Notebook
https://github.com/archit-manek/makemore
Building Makemore
Part 1: The spelled-out intro to language modeling
Part 1.1: Bigram approach
- Bigrams are a sequence of two letters. For example, the bigrams in the word "Makemore" are "Ma", "ak", "ke", "em", "mo", "or", "re". They are used to count the frequency of a letter following another letter. For example, the bigram "ak" appears 1 time in the word "Makemore", which is then used to calculate the probability of the next letter by the language model.
- We use the PyTorch library to build the bigram model.
- Pytorch is a deep-learning library that is used to build neural networks. It is similar to Tensorflow, but it is more intuitive and easier to use.
- We end up with the occurrences of each bigram in the dataset, which is then used to calculate the probability of the next letter by the language model.
- We then sample from the distribution created (by torch.multinomial) to generate the next letter.
- Funny enough, we end up with terrible predictions. This is because the bigram model is not good at predicting the next letter in a sequence of letters. It is good at predicting the next word in a sequence of words, but not the next letter in a sequence of letters.
- To convince ourselves that we are not crazy and that the bigram model just works badly, we sample from a uniform distribution to get even more terrible results.

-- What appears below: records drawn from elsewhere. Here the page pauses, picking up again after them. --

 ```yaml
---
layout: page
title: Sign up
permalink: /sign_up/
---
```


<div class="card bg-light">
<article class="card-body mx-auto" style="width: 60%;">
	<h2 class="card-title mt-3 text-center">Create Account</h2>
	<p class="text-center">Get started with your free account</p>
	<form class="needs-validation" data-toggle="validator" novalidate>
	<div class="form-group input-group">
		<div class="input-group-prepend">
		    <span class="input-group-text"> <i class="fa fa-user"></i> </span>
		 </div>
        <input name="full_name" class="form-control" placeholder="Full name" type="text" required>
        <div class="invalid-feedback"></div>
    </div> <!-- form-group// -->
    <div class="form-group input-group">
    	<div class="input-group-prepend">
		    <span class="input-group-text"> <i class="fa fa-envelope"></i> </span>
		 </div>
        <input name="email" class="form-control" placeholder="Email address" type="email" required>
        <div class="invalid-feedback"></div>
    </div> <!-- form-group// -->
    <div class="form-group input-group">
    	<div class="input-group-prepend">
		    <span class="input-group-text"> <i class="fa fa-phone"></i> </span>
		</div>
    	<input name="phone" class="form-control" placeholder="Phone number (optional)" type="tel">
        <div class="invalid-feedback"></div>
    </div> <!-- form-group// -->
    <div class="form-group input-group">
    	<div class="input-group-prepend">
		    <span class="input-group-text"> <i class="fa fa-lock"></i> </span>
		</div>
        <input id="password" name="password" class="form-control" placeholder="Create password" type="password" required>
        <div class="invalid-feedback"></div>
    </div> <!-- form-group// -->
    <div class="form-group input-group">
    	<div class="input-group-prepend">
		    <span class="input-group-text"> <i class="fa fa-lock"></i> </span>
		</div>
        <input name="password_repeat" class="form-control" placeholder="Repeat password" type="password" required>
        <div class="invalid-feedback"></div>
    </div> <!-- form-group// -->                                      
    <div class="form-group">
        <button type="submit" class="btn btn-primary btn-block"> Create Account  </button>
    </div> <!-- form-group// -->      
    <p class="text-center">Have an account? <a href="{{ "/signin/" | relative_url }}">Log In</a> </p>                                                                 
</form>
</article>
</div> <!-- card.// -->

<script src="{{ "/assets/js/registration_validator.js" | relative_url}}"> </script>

- Being good at tensor manipulation is crucial since some complicated operations are needed to build models.
- One of these operations is broadcasting. Broadcasting is a way to perform operations on tensors of different shapes. For example, we can add a scalar to a vector, a vector to a matrix, or a matrix to a tensor. This is done by broadcasting the smaller tensor to the shape of the larger tensor.
- Andrej recommends taking a tutorial on broadcasting to understand it well since it is easy to run into bugs when using it. (Very easy to create subtle bugs when using broadcasting)
- We created a model, but want to somehow evaluate the quality of the model.
- We assign a probability to each bigram to scope its quality. If the model is great each probability should be near 1, and if the model is bad each probability should be near 0.
- Another measure is to use the Maximum Likelihood Estimate (MLE). MLE is the probability of the most likely sequence of letters. For example, if the most likely sequence of letters is "Makemore", then the MLE is 1. If the most likely sequence of letters is "Makemoree", then the MLE is 0.
- Statisticians usually work with the log-likelihood, which is the log of the MLE. This is because the log-likelihood is easier to work with, and it is also easier to compare the log-likelihood of different models.
- When the model is good log-likelihood is close to 0, and if it is bad log-likelihood is very negative. We want to work with loss functions, which have the convenience of being low at 0 and high at infinity. So we negate the log-likelihood to get a loss function.
- Goal: maximize the likelihood, which is equivalent to minimizing the loss function (average of negative log-likelihood).
- Our model could give an infinity if a word is very unlikely. To prevent this we do model smoothing by adding 1 element-wise to the model.
Part 1.2: Neural Network approach
- Since we now have a single-number loss function, we can use gradient descent to optimize the model.
- We create a bigram dataset for the model.